Introduction Patients with community acquired pneumonia (CAP) and an underlying diagnosis of cancer have worse outcomes. However, the characteristics of cancer patients with severe CAP admitted to intensive care units are not well defined.

Methods An observational study of patients admitted to a University hospital ICU with a primary diagnosis of CAP between January 2006 and October 2011.

Results 96 patients met our inclusion criteria for a diagnosis of severe CAP. 19 (19.8%) had cancer at the time of admission to ICU (57.9% with haematological malignancy and 42.1% with solid organ cancer). There were no statistically significant differences in age, gender or co-morbidities between those with and those without cancer. Patients with cancer had significantly higher median [IQR] APACHE II (25 [20–19] vs 20 [16–24]; p = 0.009), SAPS (51 [42–62] vs 42 [34–53]; p = 0.039) and SOFA (12 [10–13] vs 9 [4–12]; p = 0.018) scores and a longer median [IQR] time interval between hospital and ICU admission (2 [1–5] vs 1 [0–3] days; p = 0.049). There were no statistically significant differences in the proportion of patients receiving mechanical ventilation or renal support and no differences in the duration of mechanical ventilation or duration of ICU or hospital stay. Patients with cancer included a significantly greater proportion of patients receiving vasopressors (89.5% vs 63.6%, p = 0.030) and a markedly increased ICU (68.4% vs 31.2%, p = 0.004) and hospital mortality (78.9% vs 33.8%, p = 0.001). There were no significant differences in leukocyte counts, CRP, clotting (PT, APTT and INR), renal function (urea and creatinine) or liver function (AST and ALT). There were no significant differences in heart rate, temperature, systolic blood pressure or oxygenation index. However, patients with cancer had significantly lower median diastolic blood pressure (40 mmHg vs 50 mmHg, p = 0.026).

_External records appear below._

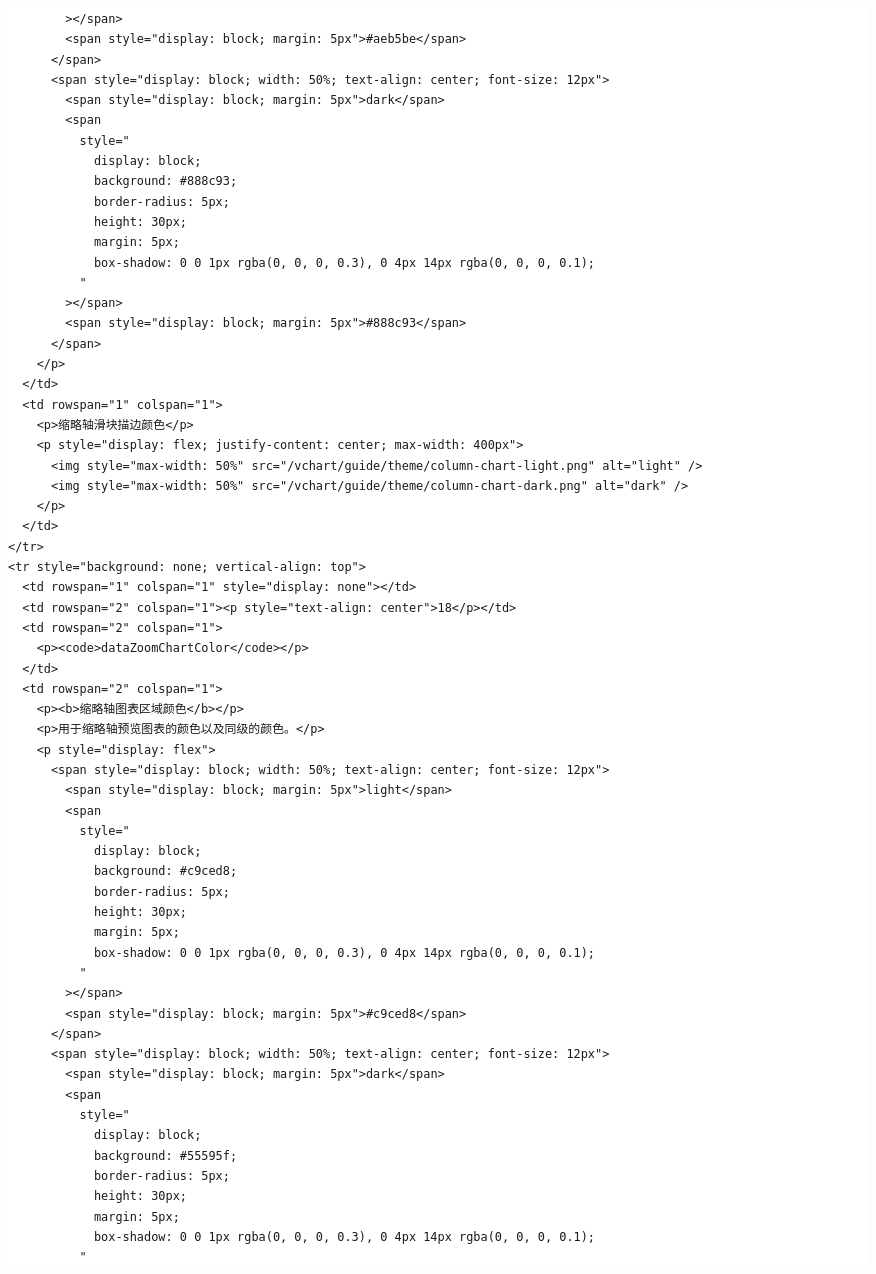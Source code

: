             ></span>
            <span style="display: block; margin: 5px">#aeb5be</span>
          </span>
          <span style="display: block; width: 50%; text-align: center; font-size: 12px">
            <span style="display: block; margin: 5px">dark</span>
            <span
              style="
                display: block;
                background: #888c93;
                border-radius: 5px;
                height: 30px;
                margin: 5px;
                box-shadow: 0 0 1px rgba(0, 0, 0, 0.3), 0 4px 14px rgba(0, 0, 0, 0.1);
              "
            ></span>
            <span style="display: block; margin: 5px">#888c93</span>
          </span>
        </p>
      </td>
      <td rowspan="1" colspan="1">
        <p>缩略轴滑块描边颜色</p>
        <p style="display: flex; justify-content: center; max-width: 400px">
          <img style="max-width: 50%" src="/vchart/guide/theme/column-chart-light.png" alt="light" />
          <img style="max-width: 50%" src="/vchart/guide/theme/column-chart-dark.png" alt="dark" />
        </p>
      </td>
    </tr>
    <tr style="background: none; vertical-align: top">
      <td rowspan="1" colspan="1" style="display: none"></td>
      <td rowspan="2" colspan="1"><p style="text-align: center">18</p></td>
      <td rowspan="2" colspan="1">
        <p><code>dataZoomChartColor</code></p>
      </td>
      <td rowspan="2" colspan="1">
        <p><b>缩略轴图表区域颜色</b></p>
        <p>用于缩略轴预览图表的颜色以及同级的颜色。</p>
        <p style="display: flex">
          <span style="display: block; width: 50%; text-align: center; font-size: 12px">
            <span style="display: block; margin: 5px">light</span>
            <span
              style="
                display: block;
                background: #c9ced8;
                border-radius: 5px;
                height: 30px;
                margin: 5px;
                box-shadow: 0 0 1px rgba(0, 0, 0, 0.3), 0 4px 14px rgba(0, 0, 0, 0.1);
              "
            ></span>
            <span style="display: block; margin: 5px">#c9ced8</span>
          </span>
          <span style="display: block; width: 50%; text-align: center; font-size: 12px">
            <span style="display: block; margin: 5px">dark</span>
            <span
              style="
                display: block;
                background: #55595f;
                border-radius: 5px;
                height: 30px;
                margin: 5px;
                box-shadow: 0 0 1px rgba(0, 0, 0, 0.3), 0 4px 14px rgba(0, 0, 0, 0.1);
              "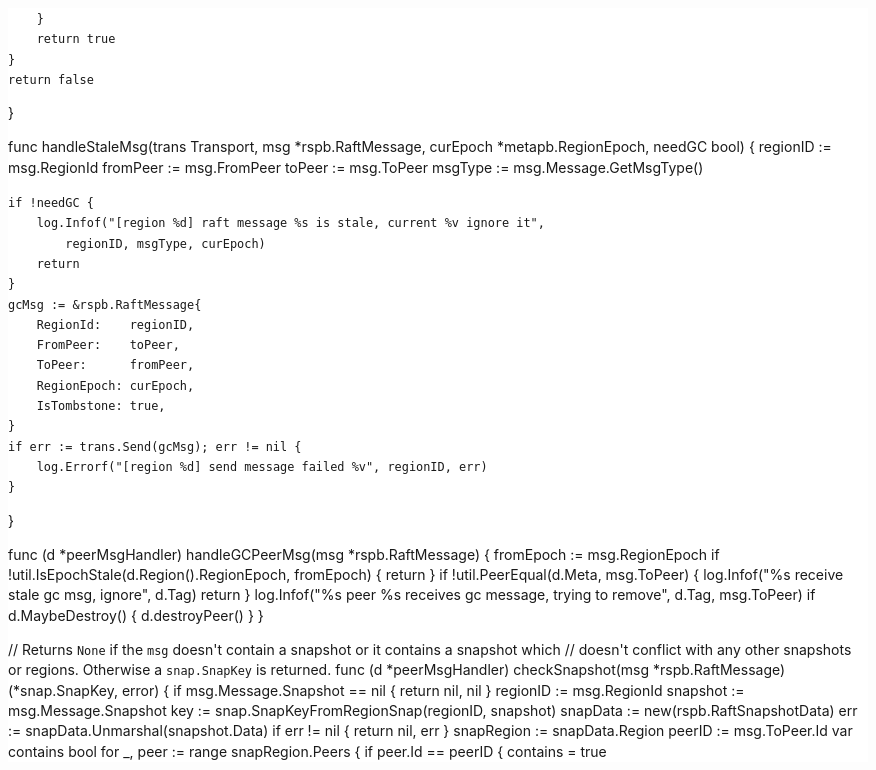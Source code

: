 		}
		return true
	}
	return false
}

func handleStaleMsg(trans Transport, msg *rspb.RaftMessage, curEpoch *metapb.RegionEpoch,
	needGC bool) {
	regionID := msg.RegionId
	fromPeer := msg.FromPeer
	toPeer := msg.ToPeer
	msgType := msg.Message.GetMsgType()

	if !needGC {
		log.Infof("[region %d] raft message %s is stale, current %v ignore it",
			regionID, msgType, curEpoch)
		return
	}
	gcMsg := &rspb.RaftMessage{
		RegionId:    regionID,
		FromPeer:    toPeer,
		ToPeer:      fromPeer,
		RegionEpoch: curEpoch,
		IsTombstone: true,
	}
	if err := trans.Send(gcMsg); err != nil {
		log.Errorf("[region %d] send message failed %v", regionID, err)
	}
}

func (d *peerMsgHandler) handleGCPeerMsg(msg *rspb.RaftMessage) {
	fromEpoch := msg.RegionEpoch
	if !util.IsEpochStale(d.Region().RegionEpoch, fromEpoch) {
		return
	}
	if !util.PeerEqual(d.Meta, msg.ToPeer) {
		log.Infof("%s receive stale gc msg, ignore", d.Tag)
		return
	}
	log.Infof("%s peer %s receives gc message, trying to remove", d.Tag, msg.ToPeer)
	if d.MaybeDestroy() {
		d.destroyPeer()
	}
}

// Returns `None` if the `msg` doesn't contain a snapshot or it contains a snapshot which
// doesn't conflict with any other snapshots or regions. Otherwise a `snap.SnapKey` is returned.
func (d *peerMsgHandler) checkSnapshot(msg *rspb.RaftMessage) (*snap.SnapKey, error) {
	if msg.Message.Snapshot == nil {
		return nil, nil
	}
	regionID := msg.RegionId
	snapshot := msg.Message.Snapshot
	key := snap.SnapKeyFromRegionSnap(regionID, snapshot)
	snapData := new(rspb.RaftSnapshotData)
	err := snapData.Unmarshal(snapshot.Data)
	if err != nil {
		return nil, err
	}
	snapRegion := snapData.Region
	peerID := msg.ToPeer.Id
	var contains bool
	for _, peer := range snapRegion.Peers {
		if peer.Id == peerID {
			contains = true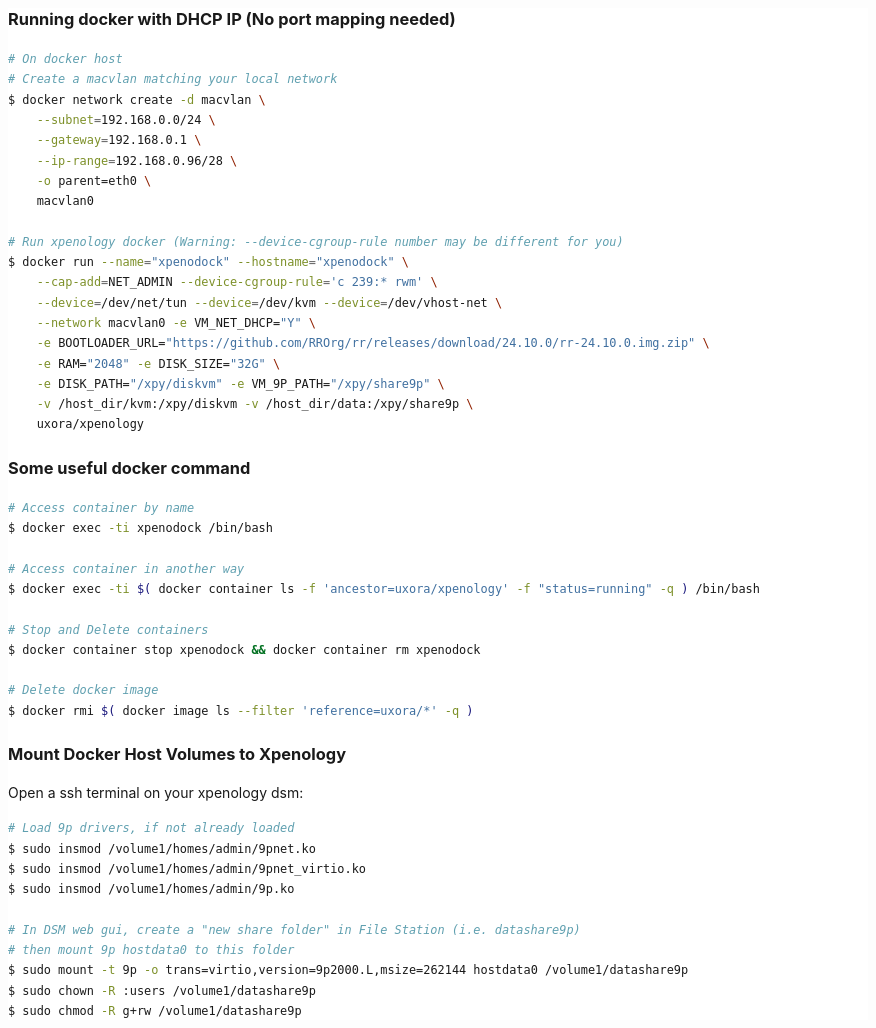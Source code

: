 ### Running docker with DHCP IP (No port mapping needed)
```bash
# On docker host
# Create a macvlan matching your local network
$ docker network create -d macvlan \
    --subnet=192.168.0.0/24 \
    --gateway=192.168.0.1 \
    --ip-range=192.168.0.96/28 \
    -o parent=eth0 \
    macvlan0

# Run xpenology docker (Warning: --device-cgroup-rule number may be different for you)
$ docker run --name="xpenodock" --hostname="xpenodock" \
    --cap-add=NET_ADMIN --device-cgroup-rule='c 239:* rwm' \
    --device=/dev/net/tun --device=/dev/kvm --device=/dev/vhost-net \
    --network macvlan0 -e VM_NET_DHCP="Y" \
    -e BOOTLOADER_URL="https://github.com/RROrg/rr/releases/download/24.10.0/rr-24.10.0.img.zip" \
    -e RAM="2048" -e DISK_SIZE="32G" \
    -e DISK_PATH="/xpy/diskvm" -e VM_9P_PATH="/xpy/share9p" \
    -v /host_dir/kvm:/xpy/diskvm -v /host_dir/data:/xpy/share9p \
    uxora/xpenology
```

### Some useful docker command

```bash
# Access container by name
$ docker exec -ti xpenodock /bin/bash

# Access container in another way
$ docker exec -ti $( docker container ls -f 'ancestor=uxora/xpenology' -f "status=running" -q ) /bin/bash

# Stop and Delete containers
$ docker container stop xpenodock && docker container rm xpenodock

# Delete docker image
$ docker rmi $( docker image ls --filter 'reference=uxora/*' -q )
```

### Mount Docker Host Volumes to Xpenology

Open a ssh terminal on your xpenology dsm:

```bash
# Load 9p drivers, if not already loaded
$ sudo insmod /volume1/homes/admin/9pnet.ko
$ sudo insmod /volume1/homes/admin/9pnet_virtio.ko
$ sudo insmod /volume1/homes/admin/9p.ko

# In DSM web gui, create a "new share folder" in File Station (i.e. datashare9p)
# then mount 9p hostdata0 to this folder  
$ sudo mount -t 9p -o trans=virtio,version=9p2000.L,msize=262144 hostdata0 /volume1/datashare9p
$ sudo chown -R :users /volume1/datashare9p
$ sudo chmod -R g+rw /volume1/datashare9p
```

Conclusion Cancer patients with severe CAP continue to have an increased risk of death that appears to be related to increased illness severity at the time of ICU admission associated with septic shock. A delay in recognising the need for intensive care support in cancer patients with severe CAP may possibly explain the increased illness severity at the time of ICU admission.